- Location: Bluff Swamp, Iberville / Ascension parishes, Louisiana, United States
- Coordinates: 30°17′30″N 91°02′12″W﻿ / ﻿30.29167°N 91.03667°W
- Basin countries: United States

= Spanish Lake (Ascension Parish) =

Lake in Louisiana, United States

Spanish Lake (Lac Espagnol) is located in the Bluff Swamp on the Iberville–Ascension parish line in the U.S. state of Louisiana.

Early European settlers of the area were of French and Spanish ancestry.

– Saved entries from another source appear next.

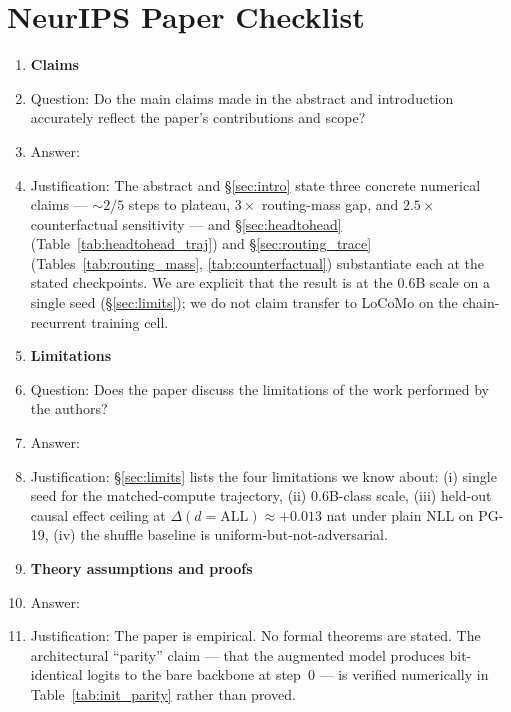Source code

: 
\section*{NeurIPS Paper Checklist}

\begin{enumerate}

\item {\bf Claims}
    \item[] Question: Do the main claims made in the abstract and introduction accurately reflect the paper's contributions and scope?
    \item[] Answer: \answerYes{}
    \item[] Justification: The abstract and \S\ref{sec:intro} state three concrete numerical claims --- ${\sim}2/5$ steps to plateau, $3\times$ routing-mass gap, and $2.5\times$ counterfactual sensitivity --- and \S\ref{sec:headtohead} (Table~\ref{tab:headtohead_traj}) and \S\ref{sec:routing_trace} (Tables~\ref{tab:routing_mass}, \ref{tab:counterfactual}) substantiate each at the stated checkpoints.  We are explicit that the result is at the $0.6$B scale on a single seed (\S\ref{sec:limits}); we do not claim transfer to LoCoMo on the chain-recurrent training cell.

\item {\bf Limitations}
    \item[] Question: Does the paper discuss the limitations of the work performed by the authors?
    \item[] Answer: \answerYes{}
    \item[] Justification: \S\ref{sec:limits} lists the four limitations we know about: (i) single seed for the matched-compute trajectory, (ii) $0.6$B-class scale, (iii) held-out causal effect ceiling at $\Delta(d{=}\mathrm{ALL}) \approx +0.013$ nat under plain NLL on PG-19, (iv) the shuffle baseline is uniform-but-not-adversarial.

\item {\bf Theory assumptions and proofs}
    \item[] Answer: \answerNA{}
    \item[] Justification: The paper is empirical.  No formal theorems are stated.  The architectural ``parity'' claim --- that the augmented model produces bit-identical logits to the bare backbone at step~$0$ --- is verified numerically in Table~\ref{tab:init_parity} rather than proved.


\end{enumerate}
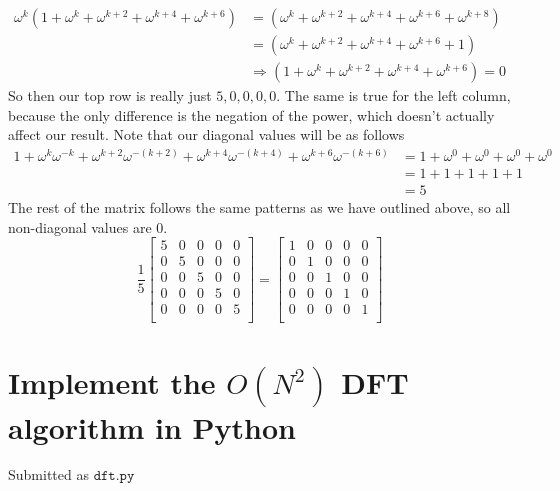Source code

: \documentclass[11pt]{article}
\begin{document}
\begin{itemize}
	\begin{align*}
	\omega^k(1 + \omega^{k} + \omega^{k+2} + \omega^{k+4} + \omega^{k+6}) 
		&= (\omega^k + \omega^{k+2} + \omega^{k+4} + \omega^{k+6} + \omega^{k+8}) \\
		&= (\omega^k + \omega^{k+2} + \omega^{k+4} + \omega^{k+6} + 1) \\
		&\Rightarrow (1 + \omega^{k} + \omega^{k+2} + \omega^{k+4} + \omega^{k+6}) = 0
	\end{align*}
	So then our top row is really just $5, 0, 0, 0, 0$.
	The same is true for the left column, because the only difference is the negation of the power, which doesn't actually affect our result.
	Note that our diagonal values will be as follows
	\begin{align*}
	1 + \omega^k\omega^{-k} + \omega^{k+2}\omega^{-(k+2)} + \omega^{k+4}\omega^{-(k+4)} + \omega^{k+6}\omega^{-(k+6)} 
		&= 1 + \omega^0 + \omega^0 + \omega^0 + \omega^0 \\
		&= 1 + 1 + 1 + 1 + 1 \\
		&= 5
	\end{align*}
	The rest of the matrix follows the same patterns as we have outlined above, so all non-diagonal values are 0. 
	$$
	\frac{1}{5}
	\begin{bmatrix}
		5 & 0 & 0 & 0 & 0 \\
		0 & 5 & 0 & 0 & 0 \\
		0 & 0 & 5 & 0 & 0 \\
		0 & 0 & 0 & 5 & 0 \\
		0 & 0 & 0 & 0 & 5 \\
	\end{bmatrix} 
	= 
	\begin{bmatrix}
		1 & 0 & 0 & 0 & 0 \\
		0 & 1 & 0 & 0 & 0 \\
		0 & 0 & 1 & 0 & 0 \\
		0 & 0 & 0 & 1 & 0 \\
		0 & 0 & 0 & 0 & 1 \\
	\end{bmatrix}
	$$
\end{itemize}


\section{Implement the $O(N^2)$ DFT algorithm in Python}
Submitted as $\texttt{dft.py}$
\end{document}
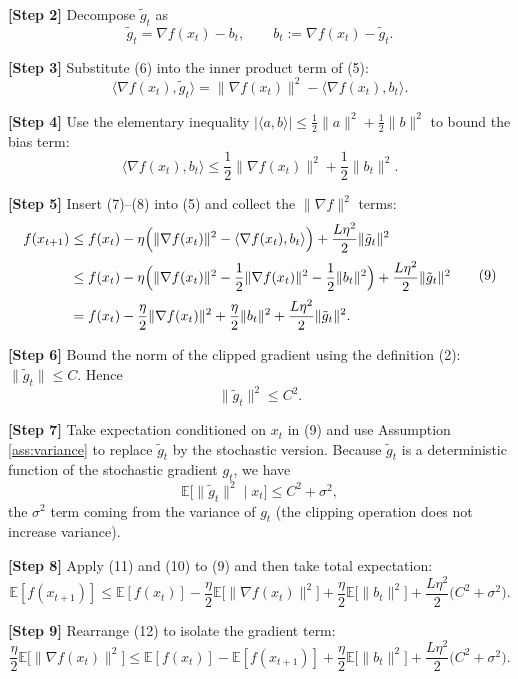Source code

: \documentclass{article}
\newcommand{\E}{\mathbb{E}}
\begin{document}
\noindent\textbf{[Step 2]} Decompose $\tilde g_t$ as
\[
\tilde g_t = \nabla f(x_t)-b_t, \qquad
b_t:=\nabla f(x_t)-\tilde g_t .
\tag{6}
\]

\noindent\textbf{[Step 3]} Substitute (6) into the inner product term of (5):
\[
\langle\nabla f(x_t),\tilde g_t\rangle
= \|\nabla f(x_t)\|^{2}-\langle\nabla f(x_t),b_t\rangle .
\tag{7}
\]

\noindent\textbf{[Step 4]} Use the elementary inequality
$|\langle a,b\rangle|\le\frac12\|a\|^{2}+\frac12\|b\|^{2}$ to bound the bias term:
\[
\langle\nabla f(x_t),b_t\rangle
\le\frac12\|\nabla f(x_t)\|^{2}+\frac12\|b_t\|^{2}.
\tag{8}
\]

\noindent\textbf{[Step 5]} Insert (7)–(8) into (5) and collect the $\|\nabla f\|^{2}$
terms:
\[
\begin{aligned}
f(x_{t+1})
&\le f(x_t)-\eta\Bigl(\|\nabla f(x_t)\|^{2}
-\langle\nabla f(x_t),b_t\rangle\Bigr)
+\frac{L\eta^{2}}{2}\|\tilde g_t\|^{2}\\[2pt]
&\le f(x_t)-\eta\Bigl(\|\nabla f(x_t)\|^{2}
-\frac12\|\nabla f(x_t)\|^{2}
-\frac12\|b_t\|^{2}\Bigr)
+\frac{L\eta^{2}}{2}\|\tilde g_t\|^{2}\\[2pt]
&= f(x_t)-\frac{\eta}{2}\|\nabla f(x_t)\|^{2}
+\frac{\eta}{2}\|b_t\|^{2}
+\frac{L\eta^{2}}{2}\|\tilde g_t\|^{2}.
\end{aligned}
\tag{9}
\]

\noindent\textbf{[Step 6]} Bound the norm of the clipped gradient using the
definition (2): $\|\tilde g_t\|\le C$. Hence
\[
\|\tilde g_t\|^{2}\le C^{2}.
\tag{10}
\]

\noindent\textbf{[Step 7]} Take expectation conditioned on $x_t$ in (9) and use
Assumption \ref{ass:variance} to replace $\tilde g_t$ by the stochastic version.
Because $\tilde g_t$ is a deterministic function of the stochastic gradient $g_t$,
we have
\[
\E\bigl[\|\tilde g_t\|^{2}\mid x_t\bigr]
\le C^{2}+\sigma^{2},
\tag{11}
\]
the $\sigma^{2}$ term coming from the variance of $g_t$ (the clipping operation
does not increase variance).

\noindent\textbf{[Step 8]} Apply (11) and (10) to (9) and then take total
expectation:
\[
\E[f(x_{t+1})]\le \E[f(x_t)]-\frac{\eta}{2}\E\!\bigl[\|\nabla f(x_t)\|^{2}\bigr]
+\frac{\eta}{2}\E\!\bigl[\|b_t\|^{2}\bigr]
+\frac{L\eta^{2}}{2}\bigl(C^{2}+\sigma^{2}\bigr).
\tag{12}
\]

\noindent\textbf{[Step 9]} Rearrange (12) to isolate the gradient term:
\[
\frac{\eta}{2}\E\!\bigl[\|\nabla f(x_t)\|^{2}\bigr]
\le \E[f(x_t)]-\E[f(x_{t+1})]
+\frac{\eta}{2}\E\!\bigl[\|b_t\|^{2}\bigr]
+\frac{L\eta^{2}}{2}\bigl(C^{2}+\sigma^{2}\bigr).
\tag{13}
\]
\end{document}

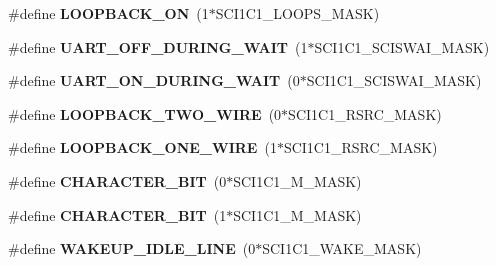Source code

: \begin{DoxyCompactItemize}
\item 
\hypertarget{group__hal__hcs08_ga7e1861e44c67148b15f190a3db2dae68}{\#define {\bfseries L\-O\-O\-P\-B\-A\-C\-K\-\_\-\-O\-N}~(1$\ast$S\-C\-I1\-C1\-\_\-\-L\-O\-O\-P\-S\-\_\-\-M\-A\-S\-K)}\label{group__hal__hcs08_ga7e1861e44c67148b15f190a3db2dae68}

\item 
\hypertarget{group__hal__hcs08_gae9834631c2f2af773cfd0922b34e2585}{\#define {\bfseries U\-A\-R\-T\-\_\-\-O\-F\-F\-\_\-\-D\-U\-R\-I\-N\-G\-\_\-\-W\-A\-I\-T}~(1$\ast$S\-C\-I1\-C1\-\_\-\-S\-C\-I\-S\-W\-A\-I\-\_\-\-M\-A\-S\-K)}\label{group__hal__hcs08_gae9834631c2f2af773cfd0922b34e2585}

\item 
\hypertarget{group__hal__hcs08_ga1744d6efe5c7cd1a39598fef0e0af8d4}{\#define {\bfseries U\-A\-R\-T\-\_\-\-O\-N\-\_\-\-D\-U\-R\-I\-N\-G\-\_\-\-W\-A\-I\-T}~(0$\ast$S\-C\-I1\-C1\-\_\-\-S\-C\-I\-S\-W\-A\-I\-\_\-\-M\-A\-S\-K)}\label{group__hal__hcs08_ga1744d6efe5c7cd1a39598fef0e0af8d4}

\item 
\hypertarget{group__hal__hcs08_ga25d27a14c5440938136dae2800615545}{\#define {\bfseries L\-O\-O\-P\-B\-A\-C\-K\-\_\-\-T\-W\-O\-\_\-\-W\-I\-R\-E}~(0$\ast$S\-C\-I1\-C1\-\_\-\-R\-S\-R\-C\-\_\-\-M\-A\-S\-K)}\label{group__hal__hcs08_ga25d27a14c5440938136dae2800615545}

\item 
\hypertarget{group__hal__hcs08_ga0f35b829f9d0c8f8c97f602db5d56647}{\#define {\bfseries L\-O\-O\-P\-B\-A\-C\-K\-\_\-\-O\-N\-E\-\_\-\-W\-I\-R\-E}~(1$\ast$S\-C\-I1\-C1\-\_\-\-R\-S\-R\-C\-\_\-\-M\-A\-S\-K)}\label{group__hal__hcs08_ga0f35b829f9d0c8f8c97f602db5d56647}

\item 
\hypertarget{group__hal__hcs08_gad77aa548b2536bccf1b324e771914290}{\#define {\bfseries C\-H\-A\-R\-A\-C\-T\-E\-R\-\_\-B\-I\-T}~(0$\ast$S\-C\-I1\-C1\-\_\-\-M\-\_\-\-M\-A\-S\-K)}\label{group__hal__hcs08_gad77aa548b2536bccf1b324e771914290}

\item 
\hypertarget{group__hal__hcs08_ga962590525d78b87e2ea37f9e070c1ec6}{\#define {\bfseries C\-H\-A\-R\-A\-C\-T\-E\-R\-\_\-B\-I\-T}~(1$\ast$S\-C\-I1\-C1\-\_\-\-M\-\_\-\-M\-A\-S\-K)}\label{group__hal__hcs08_ga962590525d78b87e2ea37f9e070c1ec6}

\item 
\hypertarget{group__hal__hcs08_ga32fbf7b38d85f44b730ccc6da30b5212}{\#define {\bfseries W\-A\-K\-E\-U\-P\-\_\-\-I\-D\-L\-E\-\_\-\-L\-I\-N\-E}~(0$\ast$S\-C\-I1\-C1\-\_\-\-W\-A\-K\-E\-\_\-\-M\-A\-S\-K)}\label{group__hal__hcs08_ga32fbf7b38d85f44b730ccc6da30b5212}


\end{DoxyCompactItemize}
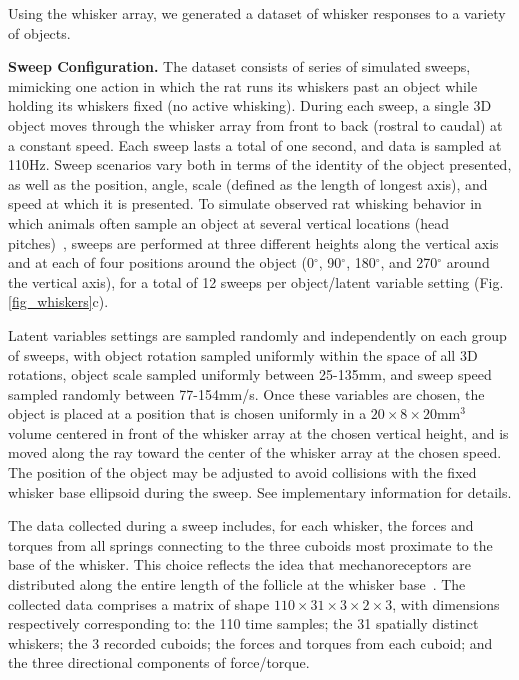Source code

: Using the whisker array, we generated a dataset of whisker responses to a variety of objects.   

\textbf{Sweep Configuration.}  The dataset consists of series of simulated sweeps, mimicking one action in which the rat runs its whiskers past an object while holding its whiskers fixed (no active whisking).   
During each sweep, a single 3D object moves through the whisker array from front to back (rostral to caudal) at a constant speed.  
Each sweep lasts a total of one second, and data is sampled at 110Hz. 
Sweep scenarios vary both in terms of the identity of the object presented, as well as the position, angle, scale (defined as the length of longest axis), and speed at which it is presented.   
To simulate observed rat whisking behavior in which animals often sample an object at several vertical locations (head pitches)~\cite{hobbs2015spatiotemporal}, sweeps are performed at three different heights along the vertical axis and at each of four positions around the object (0$^{\circ}$, 90$^{\circ}$, 180$^{\circ}$, and 270$^{\circ}$ around the vertical axis), for a total of 12 sweeps per object/latent variable setting (Fig. \ref{fig_whiskers}c). 

Latent variables settings are sampled randomly and independently on each group of sweeps, with object rotation sampled uniformly within the space of all 3D rotations, object scale sampled uniformly between 25-135mm, and sweep speed sampled randomly between 77-154mm/s.  
Once these variables are chosen, the object is placed at a position that is chosen uniformly in a  $20 \times 8 \times 20$mm$^{3}$ volume centered in front of the whisker array at the chosen vertical height, and is moved along the ray toward the center of the whisker array at the chosen speed. 
The position of the object may be adjusted to avoid collisions with the fixed whisker base ellipsoid during the sweep. See implementary information for details.

The data collected during a sweep includes, for each whisker, the forces and torques from all springs connecting to the three cuboids most proximate to the base of the whisker.  This choice reflects the idea that mechanoreceptors are distributed along the entire length of the follicle at the whisker base~\cite{ebara2002similarities}.  
The collected data comprises a matrix of shape $110 \times 31 \times 3 \times 2 \times 3$, with dimensions respectively corresponding to: the 110 time samples;  the 31 spatially distinct whiskers; the 3 recorded cuboids; the forces and torques from each cuboid; and the three directional components of force/torque.   

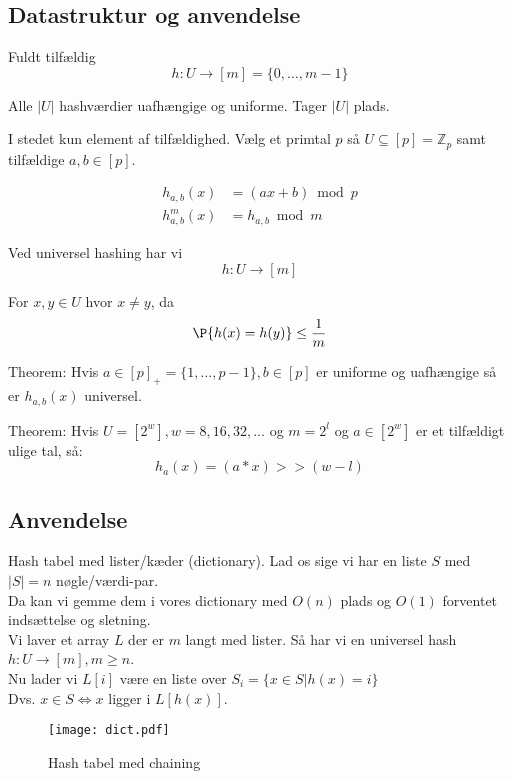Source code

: \subsection{Datastruktur og anvendelse}
Fuldt tilfældig
$$
  h: U \rightarrow [m] = \{ 0, \dots, m-1 \}
$$

Alle $|U|$ hashværdier uafhængige og uniforme. Tager $|U|$ plads.

I stedet kun element af tilfældighed. Vælg et primtal $p$ så $U \subseteq [p] = \mathbb Z_p$ samt tilfældige $a, b \in [p]$.

\begin{align*}
  h_{a, b}(x)   &= (ax + b) \bmod p\\
  h_{a, b}^m(x) &= h_{a, b} \bmod m
\end{align*}


Ved universel hashing har vi
$$
h : U \rightarrow [m]
$$

For $x, y \in U$ hvor $x \neq y$, da
$$
\P{h(x) = h(y)} \leq \frac{1}{m}
$$

Theorem: Hvis $a \in [p]_+ = \{1, \dots, p-1 \}, b \in [p]$ er uniforme og uafhængige så er $h_{a, b}(x)$ universel.

Theorem: Hvis $U = [2^w], w = 8, 16, 32, \dots$ og $m = 2^l$ og $a \in [2^w]$ er et tilfældigt ulige tal, så:
$$
h_a(x) = (a*x) >> (w - l)
$$


\subsection{Anvendelse}

Hash tabel med lister/kæder (dictionary). Lad os sige vi har en liste $S$ med $|S| = n$ nøgle/værdi-par.\\

Da kan vi gemme dem i vores dictionary med $O(n)$ plads og $O(1)$ forventet indsættelse og sletning.\\

Vi laver et array $L$ der er $m$ langt med lister. Så har vi en universel hash $h : U \rightarrow [m], m \geq n$.\\

Nu lader vi $L[i]$ være en liste over $S_i = \{ x \in S | h(x) = i \}$\\

Dvs. $x \in S \Longleftrightarrow x$ ligger i $L[h(x)]$.

\begin{figure}[H]
  \begin{center}
  \texttt{[image: dict.pdf]}
  \end{center}
  \caption{Hash tabel med chaining}
  \label{fig:hash}
\end{figure}

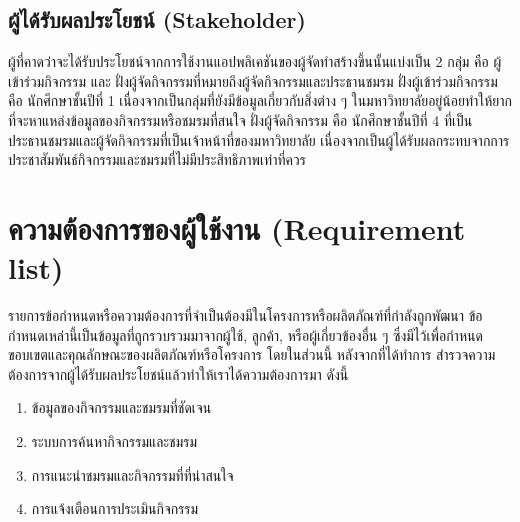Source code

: \documentclass[14pt,oneside,openright,a4paper]{cpe-thai-project}
\begin{document}
\subsection{ผู้ได้รับผลประโยชน์ (Stakeholder)}
  ผู้ที่คาดว่าจะได้รับประโยชน์จากการใช้งานแอปพลิเคชันของผู้จัดทำสร้างขึ้นนั้นแบ่งเป็น 2 กลุ่ม คือ ผู้เข้าร่วมกิจกรรม และ ฝั่งผู้จัดกิจกรรมที่หมายถึงผู้จัดกิจกรรมและประธานชมรม
  ฝั่งผู้เข้าร่วมกิจกรรม คือ นักศึกษาชั้นปีที่ 1 เนื่องจากเป็นกลุ่มที่ยังมีข้อมูลเกี่ยวกับสิ่งต่าง ๆ ในมหาวิทยาลัยอยู่น้อยทำให้ยากที่จะหาแหล่งข้อมูลของกิจกรรมหรือชมรมที่สนใจ
  ฝั่งผู้จัดกิจกรรม คือ นักศึกษาชั้นปีที่ 4 ที่เป็นประธานชมรมและผู้จัดกิจกรรมที่เป็นเจ้าหน้าที่ของมหาวิทยาลัย เนื่องจากเป็นผู้ได้รับผลกระทบจากการประชาสัมพันธ์กิจกรรมและชมรมที่ไม่มีประสิทธิภาพเท่าที่ควร

\section{ความต้องการของผู้ใช้งาน (Requirement list)}
  รายการข้อกำหนดหรือความต้องการที่จำเป็นต้องมีในโครงการหรือผลิตภัณฑ์ที่กำลังถูกพัฒนา ข้อกำหนดเหล่านี้เป็นข้อมูลที่ถูกรวบรวมมาจากผู้ใช้, ลูกค้า, หรือผู้เกี่ยวข้องอื่น ๆ ซึ่งมีไว้เพื่อกำหนดขอบเขตและคุณลักษณะของผลิตภัณฑ์หรือโครงการ โดยในส่วนนี้ หลังจากที่ได้ทำการ สำรวจความต้องการจากผู้ได้รับผลประโยชน์แล้วทำให้เราได้ความต้องการมา ดังนี้ \\

\begin{enumerate}
  \item ข้อมูลของกิจกรรมและชมรมที่ชัดเจน
  \item ระบบการค้นหากิจกรรมและชมรม
  \item การแนะนำชมรมและกิจกรรมที่ที่น่าสนใจ
  \item การแจ้งเตือนการประเมินกิจกรรม
\end{enumerate}
\end{document}
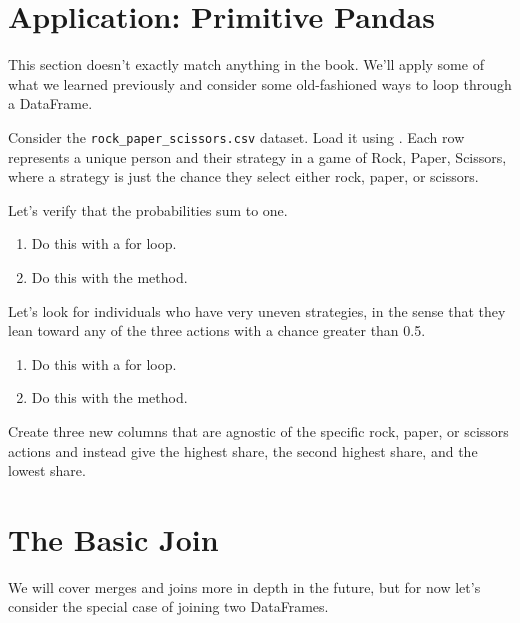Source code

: 

\section{Application: Primitive Pandas}

This section doesn't exactly match anything in the book. We'll apply some of what we learned previously and consider some old-fashioned ways to loop through a DataFrame.

Consider the \texttt{rock\_paper\_scissors.csv} dataset. Load it using . Each row represents a unique person and their strategy in a game of Rock, Paper, Scissors, where a strategy is just the chance they select either rock, paper, or scissors.

Let's verify that the probabilities sum to one. 

\begin{enumerate}
    \item Do this with a for loop.
    \item Do this with the  method.
\end{enumerate}


Let's look for individuals who have very uneven strategies, in the sense that they lean toward any of the three actions with a chance greater than 0.5.

\begin{enumerate}
    \item Do this with a for loop.
    \item Do this with the  method.
\end{enumerate}


Create three new columns that are agnostic of the specific rock, paper, or scissors actions and instead give the highest share, the second highest share, and the lowest share. 

\section{The Basic Join}

We will cover merges and joins more in depth in the future, but for now let's consider the special case of joining two DataFrames.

Among the projects and plans carried out by Luis de Unzaga 'le Conciliateur' while he was governor of Louisiana between 1769 and 1777 was the promotion of new settlements by Europeans, among them were French Acadians and Málaga in the fertile Mississippi region and more specifically in the Unzaga Post or 'Puesto de Unzaga' that he created in 1771 in Pointe Coupee, the parish of Saint Gabriel in 1773 and Fort Manchac in 1776.

The lake is fed by Alligator Bayou, Brand Bayou, Bayou Braud, and Bayou Paul. Spanish Lake is a part of the Bluff Swamp Wildlife Refuge and Botanical Gardens, a national non-profit organization which has preserved 901 acre of Bluff Swamp.